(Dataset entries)

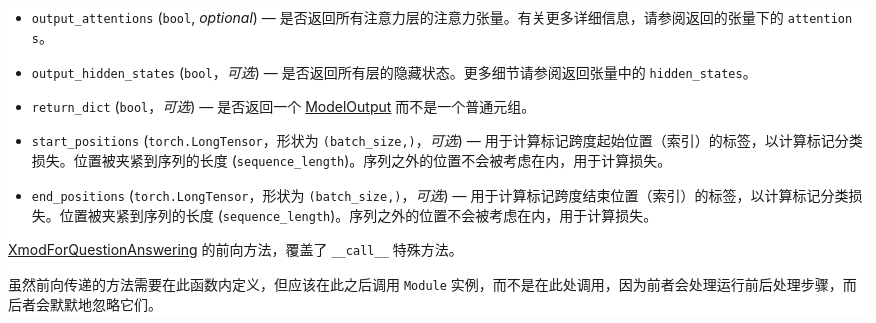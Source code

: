 +   `output_attentions` (`bool`, *optional*) — 是否返回所有注意力层的注意力张量。有关更多详细信息，请参阅返回的张量下的 `attentions`。

+   `output_hidden_states` (`bool`，*可选*) — 是否返回所有层的隐藏状态。更多细节请参阅返回张量中的 `hidden_states`。

+   `return_dict` (`bool`，*可选*) — 是否返回一个 [ModelOutput](/docs/transformers/v4.37.2/en/main_classes/output#transformers.utils.ModelOutput) 而不是一个普通元组。

+   `start_positions` (`torch.LongTensor`，形状为 `(batch_size,)`，*可选*) — 用于计算标记跨度起始位置（索引）的标签，以计算标记分类损失。位置被夹紧到序列的长度 (`sequence_length`)。序列之外的位置不会被考虑在内，用于计算损失。

+   `end_positions` (`torch.LongTensor`，形状为 `(batch_size,)`，*可选*) — 用于计算标记跨度结束位置（索引）的标签，以计算标记分类损失。位置被夹紧到序列的长度 (`sequence_length`)。序列之外的位置不会被考虑在内，用于计算损失。

[XmodForQuestionAnswering](/docs/transformers/v4.37.2/en/model_doc/xmod#transformers.XmodForQuestionAnswering) 的前向方法，覆盖了 `__call__` 特殊方法。

虽然前向传递的方法需要在此函数内定义，但应该在此之后调用 `Module` 实例，而不是在此处调用，因为前者会处理运行前后处理步骤，而后者会默默地忽略它们。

* WHAT IS BEING ASKED:
Reprint each of the records exactly and skip the images.

* FINISHED TASK:
Source code

: +   `output_attentions` (`bool`, *optional*) — 是否返回所有注意力层的注意力张量。有关更多详细信息，请参阅返回的张量下的 `attentions`。

+   `output_hidden_states` (`bool`，*可选*) — 是否返回所有层的隐藏状态。更多细节请参阅返回张量中的 `hidden_states`。

+   `return_dict` (`bool`，*可选*) — 是否返回一个 [ModelOutput](/docs/transformers/v4.37.2/en/main_classes/output#transformers.utils.ModelOutput) 而不是一个普通元组。

+   `start_positions` (`torch.LongTensor`，形状为 `(batch_size,)`，*可选*) — 用于计算标记跨度起始位置（索引）的标签，以计算标记分类损失。位置被夹紧到序列的长度 (`sequence_length`)。序列之外的位置不会被考虑在内，用于计算损失。

+   `end_positions` (`torch.LongTensor`，形状为 `(batch_size,)`，*可选*) — 用于计算标记跨度结束位置（索引）的标签，以计算标记分类损失。位置被夹紧到序列的长度 (`sequence_length`)。序列之外的位置不会被考虑在内，用于计算损失。

[XmodForQuestionAnswering](/docs/transformers/v4.37.2/en/model_doc/xmod#transformers.XmodForQuestionAnswering) 的前向方法，覆盖了 `__call__` 特殊方法。

虽然前向传递的方法需要在此函数内定义，但应该在此之后调用 `Module` 实例，而不是在此处调用，因为前者会处理运行前后处理步骤，而后者会默默地忽略它们。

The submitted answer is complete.